> _What the task asks_
Treat the line containing "- [ ] Unificare" as the last one, and return every line exactly from the first line of the material below up to it.

> _Input records_
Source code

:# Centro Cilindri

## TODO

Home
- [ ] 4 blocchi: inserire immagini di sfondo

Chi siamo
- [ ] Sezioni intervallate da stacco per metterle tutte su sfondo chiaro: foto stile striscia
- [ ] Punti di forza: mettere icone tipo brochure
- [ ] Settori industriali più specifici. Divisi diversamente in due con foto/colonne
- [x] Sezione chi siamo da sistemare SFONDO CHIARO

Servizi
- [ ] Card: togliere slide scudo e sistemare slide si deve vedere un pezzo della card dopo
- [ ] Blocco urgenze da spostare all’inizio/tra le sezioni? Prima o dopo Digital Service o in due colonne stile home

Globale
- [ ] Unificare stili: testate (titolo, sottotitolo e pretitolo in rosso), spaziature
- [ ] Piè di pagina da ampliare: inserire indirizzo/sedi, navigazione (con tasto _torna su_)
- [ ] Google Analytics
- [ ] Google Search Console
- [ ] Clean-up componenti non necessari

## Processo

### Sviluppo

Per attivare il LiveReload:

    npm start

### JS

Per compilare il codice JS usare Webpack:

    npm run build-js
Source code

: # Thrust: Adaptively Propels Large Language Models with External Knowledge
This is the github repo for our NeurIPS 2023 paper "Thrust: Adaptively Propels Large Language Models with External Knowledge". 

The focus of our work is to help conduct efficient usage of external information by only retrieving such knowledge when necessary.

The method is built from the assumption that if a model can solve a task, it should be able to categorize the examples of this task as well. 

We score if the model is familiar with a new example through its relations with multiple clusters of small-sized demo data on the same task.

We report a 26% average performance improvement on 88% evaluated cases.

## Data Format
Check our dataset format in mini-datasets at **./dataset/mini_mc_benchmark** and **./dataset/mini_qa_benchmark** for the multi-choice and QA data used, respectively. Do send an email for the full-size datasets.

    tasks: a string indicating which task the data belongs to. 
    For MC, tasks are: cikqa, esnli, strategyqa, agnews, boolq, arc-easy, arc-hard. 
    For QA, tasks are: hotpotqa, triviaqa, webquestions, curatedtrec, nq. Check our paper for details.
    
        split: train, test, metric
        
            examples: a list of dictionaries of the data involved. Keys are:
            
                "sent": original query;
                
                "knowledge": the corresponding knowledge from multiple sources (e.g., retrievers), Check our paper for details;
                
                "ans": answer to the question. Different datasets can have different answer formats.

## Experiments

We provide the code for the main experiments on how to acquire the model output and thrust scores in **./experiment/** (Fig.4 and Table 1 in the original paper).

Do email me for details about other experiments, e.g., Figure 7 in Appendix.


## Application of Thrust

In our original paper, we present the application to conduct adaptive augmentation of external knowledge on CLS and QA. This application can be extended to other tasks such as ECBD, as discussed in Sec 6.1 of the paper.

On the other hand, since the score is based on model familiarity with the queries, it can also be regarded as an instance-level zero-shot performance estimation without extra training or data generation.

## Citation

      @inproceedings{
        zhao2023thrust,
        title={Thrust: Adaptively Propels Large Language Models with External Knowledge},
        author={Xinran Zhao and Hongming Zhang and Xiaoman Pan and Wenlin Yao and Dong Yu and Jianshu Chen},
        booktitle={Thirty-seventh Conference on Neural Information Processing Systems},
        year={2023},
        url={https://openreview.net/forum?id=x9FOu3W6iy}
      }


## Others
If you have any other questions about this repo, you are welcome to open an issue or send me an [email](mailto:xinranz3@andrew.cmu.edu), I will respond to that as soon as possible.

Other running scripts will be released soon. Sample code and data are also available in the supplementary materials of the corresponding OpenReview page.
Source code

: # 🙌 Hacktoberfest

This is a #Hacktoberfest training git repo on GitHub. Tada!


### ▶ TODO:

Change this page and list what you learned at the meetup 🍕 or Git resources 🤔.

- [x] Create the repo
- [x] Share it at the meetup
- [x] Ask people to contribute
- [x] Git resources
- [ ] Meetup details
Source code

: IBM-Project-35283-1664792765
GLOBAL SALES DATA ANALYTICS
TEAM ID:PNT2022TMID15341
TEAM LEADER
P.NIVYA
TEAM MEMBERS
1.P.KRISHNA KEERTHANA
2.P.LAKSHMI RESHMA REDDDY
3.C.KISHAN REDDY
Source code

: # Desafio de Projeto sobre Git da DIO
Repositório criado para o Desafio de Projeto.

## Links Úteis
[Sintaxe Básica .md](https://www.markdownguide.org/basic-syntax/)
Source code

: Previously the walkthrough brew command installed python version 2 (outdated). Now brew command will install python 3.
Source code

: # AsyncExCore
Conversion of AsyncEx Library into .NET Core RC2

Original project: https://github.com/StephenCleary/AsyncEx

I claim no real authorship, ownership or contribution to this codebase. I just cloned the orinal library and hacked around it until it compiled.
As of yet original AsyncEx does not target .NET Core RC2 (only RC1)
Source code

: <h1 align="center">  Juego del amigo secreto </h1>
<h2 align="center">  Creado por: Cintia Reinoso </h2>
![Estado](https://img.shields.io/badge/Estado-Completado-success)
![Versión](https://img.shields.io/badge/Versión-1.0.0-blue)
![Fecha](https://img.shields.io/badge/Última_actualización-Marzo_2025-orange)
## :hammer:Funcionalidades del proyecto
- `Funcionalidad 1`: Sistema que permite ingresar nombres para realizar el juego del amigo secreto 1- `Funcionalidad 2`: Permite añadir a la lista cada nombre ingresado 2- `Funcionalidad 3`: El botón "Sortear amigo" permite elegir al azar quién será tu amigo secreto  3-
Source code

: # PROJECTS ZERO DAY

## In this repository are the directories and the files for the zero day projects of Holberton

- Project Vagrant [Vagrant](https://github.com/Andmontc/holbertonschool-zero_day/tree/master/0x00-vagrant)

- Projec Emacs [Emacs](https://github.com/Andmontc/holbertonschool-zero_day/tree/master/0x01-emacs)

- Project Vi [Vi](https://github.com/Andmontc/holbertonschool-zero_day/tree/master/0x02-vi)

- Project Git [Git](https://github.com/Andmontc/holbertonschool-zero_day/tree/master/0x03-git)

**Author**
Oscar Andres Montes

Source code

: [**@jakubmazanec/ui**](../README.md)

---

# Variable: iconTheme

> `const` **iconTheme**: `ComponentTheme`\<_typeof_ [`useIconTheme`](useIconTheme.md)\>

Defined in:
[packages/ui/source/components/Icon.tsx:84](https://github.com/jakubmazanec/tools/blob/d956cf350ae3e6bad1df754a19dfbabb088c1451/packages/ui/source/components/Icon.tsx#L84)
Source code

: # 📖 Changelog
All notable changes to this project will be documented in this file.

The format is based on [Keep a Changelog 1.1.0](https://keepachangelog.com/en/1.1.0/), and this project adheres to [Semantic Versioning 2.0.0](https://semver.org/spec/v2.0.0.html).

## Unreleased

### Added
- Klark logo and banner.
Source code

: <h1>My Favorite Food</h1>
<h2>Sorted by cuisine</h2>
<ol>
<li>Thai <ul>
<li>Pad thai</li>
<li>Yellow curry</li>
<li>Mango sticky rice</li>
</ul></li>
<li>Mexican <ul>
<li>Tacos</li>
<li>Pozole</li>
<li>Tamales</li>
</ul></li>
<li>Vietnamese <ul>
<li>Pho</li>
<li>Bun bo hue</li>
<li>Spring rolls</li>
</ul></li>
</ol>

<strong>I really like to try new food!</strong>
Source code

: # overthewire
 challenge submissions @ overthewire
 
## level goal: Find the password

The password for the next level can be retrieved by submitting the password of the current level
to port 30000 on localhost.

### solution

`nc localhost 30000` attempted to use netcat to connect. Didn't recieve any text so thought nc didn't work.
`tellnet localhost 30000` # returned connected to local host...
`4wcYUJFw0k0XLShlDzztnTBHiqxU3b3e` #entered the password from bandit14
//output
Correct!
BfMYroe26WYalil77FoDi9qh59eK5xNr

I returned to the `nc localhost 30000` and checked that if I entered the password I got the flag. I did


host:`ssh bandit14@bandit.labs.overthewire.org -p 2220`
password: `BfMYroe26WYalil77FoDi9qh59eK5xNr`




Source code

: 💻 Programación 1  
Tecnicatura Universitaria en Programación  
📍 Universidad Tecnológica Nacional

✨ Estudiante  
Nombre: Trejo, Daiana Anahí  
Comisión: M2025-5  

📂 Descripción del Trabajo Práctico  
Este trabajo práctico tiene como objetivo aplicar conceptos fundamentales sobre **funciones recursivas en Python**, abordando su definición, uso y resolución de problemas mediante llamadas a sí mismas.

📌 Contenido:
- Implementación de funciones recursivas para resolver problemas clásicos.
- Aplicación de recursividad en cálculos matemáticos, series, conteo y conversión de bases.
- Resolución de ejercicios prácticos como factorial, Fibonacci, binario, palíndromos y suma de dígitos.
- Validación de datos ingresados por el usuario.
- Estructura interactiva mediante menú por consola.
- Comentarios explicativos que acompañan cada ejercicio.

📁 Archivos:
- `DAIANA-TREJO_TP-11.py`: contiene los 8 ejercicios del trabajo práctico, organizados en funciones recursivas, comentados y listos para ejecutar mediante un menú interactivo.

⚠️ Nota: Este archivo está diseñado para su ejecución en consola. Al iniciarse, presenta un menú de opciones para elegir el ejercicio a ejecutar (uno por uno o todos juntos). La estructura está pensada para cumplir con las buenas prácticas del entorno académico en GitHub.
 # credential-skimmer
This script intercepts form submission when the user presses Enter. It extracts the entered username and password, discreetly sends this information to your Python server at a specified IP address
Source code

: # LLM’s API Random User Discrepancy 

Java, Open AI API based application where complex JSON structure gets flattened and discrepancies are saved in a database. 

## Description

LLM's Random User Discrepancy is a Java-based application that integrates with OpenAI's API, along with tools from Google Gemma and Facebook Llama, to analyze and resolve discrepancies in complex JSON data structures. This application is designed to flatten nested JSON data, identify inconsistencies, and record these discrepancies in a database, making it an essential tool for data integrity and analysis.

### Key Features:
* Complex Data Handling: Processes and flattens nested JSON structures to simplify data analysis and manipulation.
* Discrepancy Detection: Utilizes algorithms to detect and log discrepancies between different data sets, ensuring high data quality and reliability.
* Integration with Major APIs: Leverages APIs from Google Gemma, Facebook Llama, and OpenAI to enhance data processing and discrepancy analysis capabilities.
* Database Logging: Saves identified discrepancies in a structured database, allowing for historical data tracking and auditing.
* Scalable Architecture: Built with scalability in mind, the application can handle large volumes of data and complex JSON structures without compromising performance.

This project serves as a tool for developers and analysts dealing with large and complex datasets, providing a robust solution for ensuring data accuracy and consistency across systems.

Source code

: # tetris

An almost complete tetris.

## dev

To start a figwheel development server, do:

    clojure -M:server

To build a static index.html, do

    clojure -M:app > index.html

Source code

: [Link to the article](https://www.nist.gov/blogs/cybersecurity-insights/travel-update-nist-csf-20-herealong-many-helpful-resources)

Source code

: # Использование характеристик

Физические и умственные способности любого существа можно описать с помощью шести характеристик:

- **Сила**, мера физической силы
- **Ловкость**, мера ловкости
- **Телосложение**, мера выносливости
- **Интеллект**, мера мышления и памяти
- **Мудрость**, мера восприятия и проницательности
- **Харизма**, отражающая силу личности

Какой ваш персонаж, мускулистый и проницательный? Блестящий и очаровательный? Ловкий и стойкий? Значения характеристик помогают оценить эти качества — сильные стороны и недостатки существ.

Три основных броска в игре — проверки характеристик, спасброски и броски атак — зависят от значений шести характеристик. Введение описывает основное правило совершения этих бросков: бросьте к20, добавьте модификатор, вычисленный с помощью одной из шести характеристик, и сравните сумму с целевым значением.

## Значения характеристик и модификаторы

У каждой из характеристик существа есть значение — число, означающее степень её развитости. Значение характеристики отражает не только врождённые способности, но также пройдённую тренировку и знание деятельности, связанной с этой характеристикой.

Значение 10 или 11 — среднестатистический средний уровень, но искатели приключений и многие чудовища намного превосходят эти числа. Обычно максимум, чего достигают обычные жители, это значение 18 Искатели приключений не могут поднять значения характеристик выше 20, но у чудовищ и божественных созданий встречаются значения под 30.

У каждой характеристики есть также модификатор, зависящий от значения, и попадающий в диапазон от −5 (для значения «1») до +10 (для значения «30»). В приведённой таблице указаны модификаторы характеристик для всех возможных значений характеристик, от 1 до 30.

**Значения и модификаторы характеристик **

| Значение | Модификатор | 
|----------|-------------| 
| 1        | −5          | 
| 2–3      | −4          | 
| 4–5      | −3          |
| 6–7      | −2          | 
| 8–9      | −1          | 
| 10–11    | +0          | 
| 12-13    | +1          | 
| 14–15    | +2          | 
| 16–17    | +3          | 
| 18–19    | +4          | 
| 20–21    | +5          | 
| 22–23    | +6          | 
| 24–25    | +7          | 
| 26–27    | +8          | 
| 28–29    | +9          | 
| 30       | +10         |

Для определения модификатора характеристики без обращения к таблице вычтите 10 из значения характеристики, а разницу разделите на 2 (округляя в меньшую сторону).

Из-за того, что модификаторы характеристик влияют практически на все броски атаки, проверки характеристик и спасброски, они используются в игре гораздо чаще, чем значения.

> _Task solution_
Source code

:# Centro Cilindri

## TODO

Home
- [ ] 4 blocchi: inserire immagini di sfondo

Chi siamo
- [ ] Sezioni intervallate da stacco per metterle tutte su sfondo chiaro: foto stile striscia
- [ ] Punti di forza: mettere icone tipo brochure
- [ ] Settori industriali più specifici. Divisi diversamente in due con foto/colonne
- [x] Sezione chi siamo da sistemare SFONDO CHIARO

Servizi
- [ ] Card: togliere slide scudo e sistemare slide si deve vedere un pezzo della card dopo
- [ ] Blocco urgenze da spostare all’inizio/tra le sezioni? Prima o dopo Digital Service o in due colonne stile home

Globale
- [ ] Unificare stili: testate (titolo, sottotitolo e pretitolo in rosso), spaziature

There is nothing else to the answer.